Au fond, ce sont les femmes les premières victimes de la crise, et aujourd’hui, la pauvreté dans notre pays a indéniablement le visage des femmes, les femmes jeunes à la tête de familles monoparentales, mais aussi les femmes qui ont atteint l’âge de la retraite. (…)

On considère en effet que, pour les générations nées dans les années 1970, les écarts de pension de retraite entre les hommes et les femmes, si l’on ne fait rien, resteront de l’ordre de 20 %. Je pourrais presque partir de ce seul chiffre, tellement il nous oblige à traiter l’ensemble des dimensions des inégalités entre les femmes et les hommes.

Venir à bout de ces 20 % aujourd’hui, c’est en réalité mener de front plusieurs chantiers : supprimer les écarts de rémunération, réduire la précarité des salariés à temps partiel, annuler la pénalité dans la rémunération et dans la carrière des femmes, qui est souvent constituée par la prise de congés familiaux longs, corriger l’inégalité dans la distribution des temps de vie, la fameuse heure et demie d’écart chaque jour dans les activités domestiques entre les hommes et les femmes, et compenser les écarts qui se sont créés malgré tout, les inégalités de retraite donc.

Voilà nos enjeux économiques, voilà l’urgence, mais pour y arriver, je crois qu’il est nécessaire aussi de repositionner le débat.

Ce n’est pas qu’une question sociale

Je suis, comme vous tous ici, très attachée à l’égalité et je vois dans l’égalité femmes-hommes en particulier un véritable moteur de transformation de la société qui est synonyme de progrès social et de justice, mais je ne veux pas non plus que nous nous laissions enfermer par ceux qui voudraient réduire notre combat pour l’égalité entre les femmes et les hommes à une question sociale parmi d’autres, avec évidemment toutes les arrière-pensées que l’on devine :

“Des questions sociales, il y en a beaucoup, rétablissons la croissance d’abord et tout ça se résoudra ensuite, gagnons la bataille de l’emploi et nous verrons pour le reste.”

Je crois qu’il ne faut pas accepter cette rhétorique. Non seulement on ne peut pas laisser faire la fameuse main invisible qui réglerait spontanément les problèmes, parce qu’on sait bien qu’en fait elle entretient et amplifie les inégalités, mais en plus, notre combat pour l’égalité entre les femmes et les hommes dans la vie économique est justement au cœur de la stratégie de croissance, au cœur du combat pour la compétitivité, pour l’innovation, pour l’emploi et le redressement de notre économie.

Un combat pour tous

Les chiffres, que ce soient ceux de l’OCDE ou de la Commission européenne sur le potentiel d’augmentation de PIB que nos sociétés pourraient connaître si on avait un taux d’emploi équivalent entre les femmes et les hommes, ne doivent évidemment pas nous laisser indifférents.

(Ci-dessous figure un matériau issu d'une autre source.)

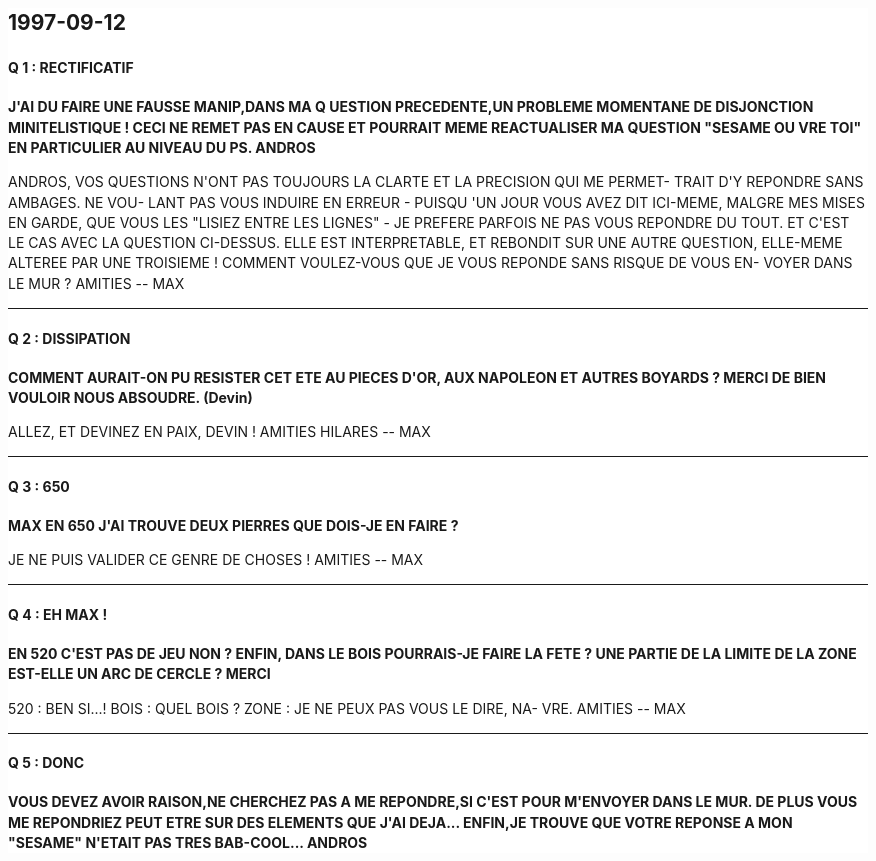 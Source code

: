 ## 1997-09-12

#### Q 1 : RECTIFICATIF

**J'AI DU FAIRE UNE FAUSSE MANIP,DANS MA Q UESTION
PRECEDENTE,UN PROBLEME MOMENTANE  DE DISJONCTION MINITELISTIQUE ! CECI
NE REMET PAS EN CAUSE ET POURRAIT   MEME REACTUALISER MA QUESTION
"SESAME OU VRE TOI" EN PARTICULIER AU NIVEAU DU PS. ANDROS**

ANDROS, VOS QUESTIONS N'ONT PAS TOUJOURS LA CLARTE ET
LA PRECISION QUI ME PERMET- TRAIT D'Y REPONDRE SANS AMBAGES. NE VOU-
LANT PAS VOUS INDUIRE EN ERREUR - PUISQU 'UN JOUR VOUS AVEZ DIT
ICI-MEME, MALGRE MES MISES EN GARDE, QUE VOUS LES "LISIEZ ENTRE LES
LIGNES" - JE PREFERE PARFOIS NE PAS VOUS REPONDRE DU TOUT. ET C'EST
LE CAS AVEC LA QUESTION CI-DESSUS. ELLE EST INTERPRETABLE, ET REBONDIT
SUR UNE AUTRE QUESTION, ELLE-MEME ALTEREE PAR UNE TROISIEME ! COMMENT
VOULEZ-VOUS QUE JE VOUS REPONDE SANS RISQUE DE VOUS EN- VOYER DANS LE
MUR ? AMITIES -- MAX

---

#### Q 2 : DISSIPATION

**COMMENT AURAIT-ON PU RESISTER CET ETE AU PIECES D'OR,
AUX NAPOLEON ET AUTRES BOYARDS ? MERCI DE BIEN VOULOIR NOUS ABSOUDRE.
(Devin)**

ALLEZ, ET DEVINEZ EN PAIX, DEVIN ! AMITIES HILARES -- MAX

---

#### Q 3 : 650

**MAX EN 650 J'AI TROUVE DEUX PIERRES QUE DOIS-JE EN FAIRE ?**

JE NE PUIS VALIDER CE GENRE DE CHOSES ! AMITIES -- MAX

---

#### Q 4 : EH MAX !

**EN 520 C'EST PAS DE JEU NON ? ENFIN, DANS LE BOIS
POURRAIS-JE FAIRE LA FETE ? UNE PARTIE DE LA LIMITE DE LA ZONE EST-ELLE
UN ARC DE CERCLE ? MERCI**

520 : BEN SI...! BOIS : QUEL BOIS ? ZONE : JE NE PEUX PAS VOUS LE DIRE, NA- VRE. AMITIES -- MAX

---

#### Q 5 : DONC

**VOUS DEVEZ AVOIR RAISON,NE CHERCHEZ PAS  A ME
REPONDRE,SI C'EST POUR M'ENVOYER    DANS LE MUR. DE PLUS VOUS ME
REPONDRIEZ PEUT ETRE SUR DES ELEMENTS QUE J'AI DEJA... ENFIN,JE TROUVE
QUE VOTRE REPONSE A MON  "SESAME" N'ETAIT PAS TRES BAB-COOL... ANDROS**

Derrière, il y a des enjeux très concrets, comme par exemple l’une des questions dont nous nous sommes saisis récemment, celle de la création d’entreprises au féminin.

Quand on sait qu’aujourd’hui à peine 3% des Françaises d’une génération de 18 à 64 ans ont créé ou repris une entreprise sur l’année qui vient de s’écouler, contre 10% aux États-Unis ; quand on sait qu’aujourd’hui, parmi les entreprises innovantes qui se créent chaque année, il y en a à peine 10% qui sont le fait de femmes, on prend conscience du gâchis, un gâchis à titre personnel pour ces femmes, mais aussi un gâchis pour toute la société.

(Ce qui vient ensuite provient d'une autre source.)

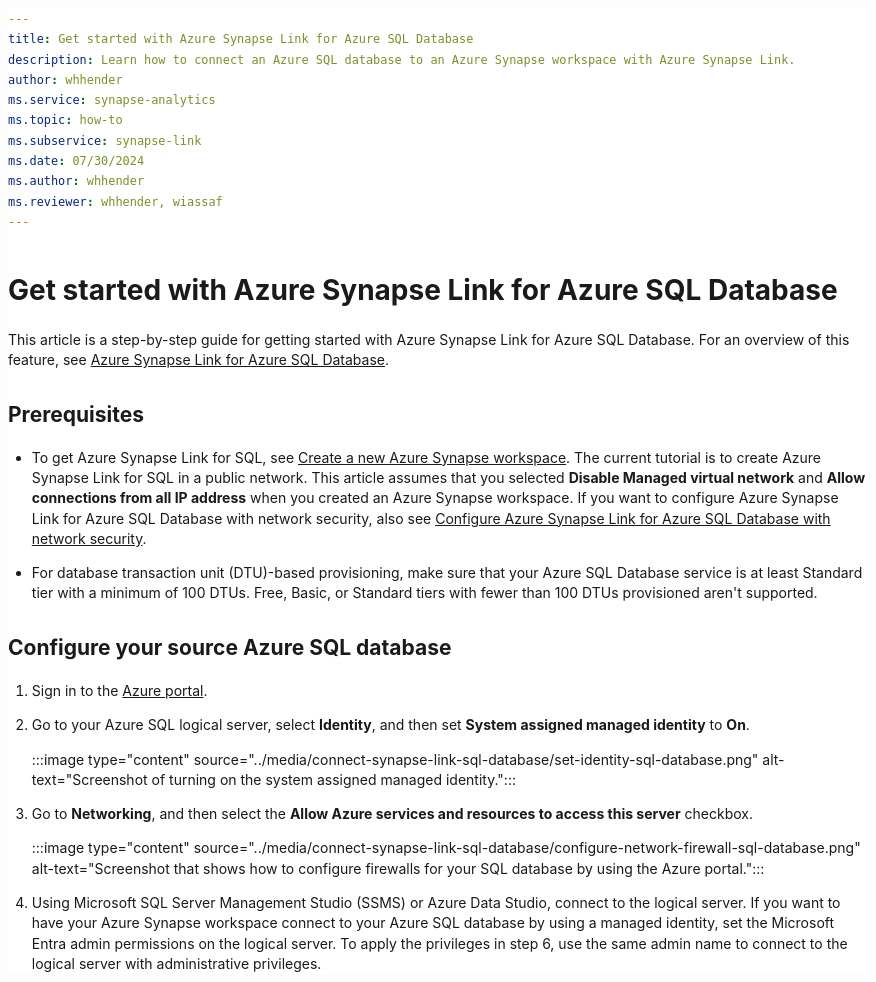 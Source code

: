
```yaml
---
title: Get started with Azure Synapse Link for Azure SQL Database
description: Learn how to connect an Azure SQL database to an Azure Synapse workspace with Azure Synapse Link.
author: whhender
ms.service: synapse-analytics
ms.topic: how-to
ms.subservice: synapse-link
ms.date: 07/30/2024
ms.author: whhender
ms.reviewer: whhender, wiassaf
---
```


# Get started with Azure Synapse Link for Azure SQL Database

This article is a step-by-step guide for getting started with Azure Synapse Link for Azure SQL Database. For an overview of this feature, see [Azure Synapse Link for Azure SQL Database](sql-database-synapse-link.md). 

## Prerequisites

* To get Azure Synapse Link for SQL, see [Create a new Azure Synapse workspace](https://portal.azure.com/#create/Microsoft.Synapse). The current tutorial is to create Azure Synapse Link for SQL in a public network. This article assumes that you selected **Disable Managed virtual network** and **Allow connections from all IP address** when you created an Azure Synapse workspace. If you want to configure Azure Synapse Link for Azure SQL Database with network security, also see [Configure Azure Synapse Link for Azure SQL Database with network security](connect-synapse-link-sql-database-vnet.md).

* For database transaction unit (DTU)-based provisioning, make sure that your Azure SQL Database service is at least Standard tier with a minimum of 100 DTUs. Free, Basic, or Standard tiers with fewer than 100 DTUs provisioned aren't supported.

## Configure your source Azure SQL database

1. Sign in to the [Azure portal](https://portal.azure.com).

1. Go to your Azure SQL logical server, select **Identity**, and then set **System assigned managed identity** to **On**.

   :::image type="content" source="../media/connect-synapse-link-sql-database/set-identity-sql-database.png" alt-text="Screenshot of turning on the system assigned managed identity.":::

1. Go to **Networking**, and then select the **Allow Azure services and resources to access this server** checkbox. 

   :::image type="content" source="../media/connect-synapse-link-sql-database/configure-network-firewall-sql-database.png" alt-text="Screenshot that shows how to configure firewalls for your SQL database by using the Azure portal.":::

1. Using Microsoft SQL Server Management Studio (SSMS) or Azure Data Studio, connect to the logical server. If you want to have your Azure Synapse workspace connect to your Azure SQL database by using a managed identity, set the Microsoft Entra admin permissions on the logical server. To apply the privileges in step 6, use the same admin name to connect to the logical server with administrative privileges.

Alors, il va falloir accompagner l’égalité professionnelle dans les entreprises. Il reste malgré tout une question immense : comment fait-on précisément pour faire de cette question de l’égalité un enjeu à part entière qui ne se laisse pas ballotter au gré de la crise ou au gré des événements ? (…)

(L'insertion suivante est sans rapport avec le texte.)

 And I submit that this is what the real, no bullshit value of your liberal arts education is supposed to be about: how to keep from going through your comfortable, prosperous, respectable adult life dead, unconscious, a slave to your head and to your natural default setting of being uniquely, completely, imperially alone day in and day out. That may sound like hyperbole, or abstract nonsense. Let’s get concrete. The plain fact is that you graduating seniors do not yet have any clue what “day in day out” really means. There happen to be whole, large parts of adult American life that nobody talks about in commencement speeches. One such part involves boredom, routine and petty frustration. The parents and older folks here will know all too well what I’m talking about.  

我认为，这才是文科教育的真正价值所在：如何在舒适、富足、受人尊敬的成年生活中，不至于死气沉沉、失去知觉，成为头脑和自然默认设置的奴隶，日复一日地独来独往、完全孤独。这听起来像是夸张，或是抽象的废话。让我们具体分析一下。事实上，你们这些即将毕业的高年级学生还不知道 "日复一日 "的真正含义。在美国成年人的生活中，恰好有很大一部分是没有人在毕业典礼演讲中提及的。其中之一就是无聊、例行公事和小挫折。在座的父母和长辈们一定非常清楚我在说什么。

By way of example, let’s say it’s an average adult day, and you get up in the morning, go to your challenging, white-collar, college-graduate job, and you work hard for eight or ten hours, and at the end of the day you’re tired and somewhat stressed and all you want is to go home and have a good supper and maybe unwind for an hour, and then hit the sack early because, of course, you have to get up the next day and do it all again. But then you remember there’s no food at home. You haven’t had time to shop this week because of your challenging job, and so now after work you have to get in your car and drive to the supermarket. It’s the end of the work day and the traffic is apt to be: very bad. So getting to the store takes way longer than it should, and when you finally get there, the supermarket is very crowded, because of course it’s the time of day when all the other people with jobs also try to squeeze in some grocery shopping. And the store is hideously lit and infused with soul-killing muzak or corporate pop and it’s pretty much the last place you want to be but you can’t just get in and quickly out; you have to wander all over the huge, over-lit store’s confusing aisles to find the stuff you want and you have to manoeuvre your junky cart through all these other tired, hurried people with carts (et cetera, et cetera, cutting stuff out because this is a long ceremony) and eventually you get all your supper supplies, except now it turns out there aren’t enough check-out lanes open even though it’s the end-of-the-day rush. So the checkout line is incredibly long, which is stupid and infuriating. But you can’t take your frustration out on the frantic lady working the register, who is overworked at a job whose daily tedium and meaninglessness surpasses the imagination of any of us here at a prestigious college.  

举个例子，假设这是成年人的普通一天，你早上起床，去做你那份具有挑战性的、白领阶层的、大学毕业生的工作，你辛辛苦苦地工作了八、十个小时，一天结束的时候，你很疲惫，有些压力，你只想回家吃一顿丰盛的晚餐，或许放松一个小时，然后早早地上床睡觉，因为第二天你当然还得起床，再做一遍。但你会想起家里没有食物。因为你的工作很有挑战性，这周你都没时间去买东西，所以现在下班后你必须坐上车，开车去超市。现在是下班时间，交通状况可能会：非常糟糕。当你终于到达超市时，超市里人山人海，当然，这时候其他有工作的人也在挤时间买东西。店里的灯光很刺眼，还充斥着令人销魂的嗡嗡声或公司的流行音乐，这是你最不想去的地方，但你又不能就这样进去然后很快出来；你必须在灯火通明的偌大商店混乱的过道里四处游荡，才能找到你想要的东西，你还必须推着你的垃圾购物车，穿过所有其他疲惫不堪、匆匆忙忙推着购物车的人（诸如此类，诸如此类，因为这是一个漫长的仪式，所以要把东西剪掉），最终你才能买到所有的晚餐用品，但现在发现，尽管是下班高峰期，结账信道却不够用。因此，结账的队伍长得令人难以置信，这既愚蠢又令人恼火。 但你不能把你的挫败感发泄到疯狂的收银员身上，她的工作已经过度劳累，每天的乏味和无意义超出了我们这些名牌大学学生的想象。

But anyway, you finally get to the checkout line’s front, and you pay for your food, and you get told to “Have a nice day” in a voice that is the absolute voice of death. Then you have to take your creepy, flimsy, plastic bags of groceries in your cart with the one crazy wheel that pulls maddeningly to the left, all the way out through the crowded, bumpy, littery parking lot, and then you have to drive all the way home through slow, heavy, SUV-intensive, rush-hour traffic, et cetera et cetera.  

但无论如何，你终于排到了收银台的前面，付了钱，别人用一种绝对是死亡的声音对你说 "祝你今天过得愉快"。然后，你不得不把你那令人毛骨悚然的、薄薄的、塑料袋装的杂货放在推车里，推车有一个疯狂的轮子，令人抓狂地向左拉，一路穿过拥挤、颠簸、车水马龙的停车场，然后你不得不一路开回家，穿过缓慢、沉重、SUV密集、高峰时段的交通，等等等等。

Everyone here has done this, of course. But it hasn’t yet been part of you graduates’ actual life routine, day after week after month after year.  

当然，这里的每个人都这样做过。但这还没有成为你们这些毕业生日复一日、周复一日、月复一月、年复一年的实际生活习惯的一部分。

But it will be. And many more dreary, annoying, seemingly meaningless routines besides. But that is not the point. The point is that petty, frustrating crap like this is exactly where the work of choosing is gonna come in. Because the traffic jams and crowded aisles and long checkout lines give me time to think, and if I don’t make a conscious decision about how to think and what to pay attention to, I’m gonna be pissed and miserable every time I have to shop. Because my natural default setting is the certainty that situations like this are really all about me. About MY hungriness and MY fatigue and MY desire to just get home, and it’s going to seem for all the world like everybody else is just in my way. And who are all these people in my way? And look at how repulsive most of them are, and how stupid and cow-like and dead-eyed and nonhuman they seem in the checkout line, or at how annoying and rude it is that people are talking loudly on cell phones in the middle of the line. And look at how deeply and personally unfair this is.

Je pense que la bonne façon de répondre aux inégalités, c’est d’agir partout. Puisque les inégalités ne se sont interdit aucun terrain, il ne faut pas nous-mêmes nous en interdire. Pour agir partout, il faut s’outiller, cela veut dire avoir des statistiques pour débusquer, convaincre. Et il faut utiliser la loi quand elle est indispensable.(…)

Je pense qu’aujourd’hui, le combat pour l’égalité entre les femmes et les hommes doit se comprendre non pas comme un combat des unes contre les autres mais comme un combat pour l’ensemble de la société.

Tribune initialement publiée dans “100 ans de combats pour la liberté des femmes“, de Frédérique Agnès et Isabelle Lefort, 2014, éditions Flammarion.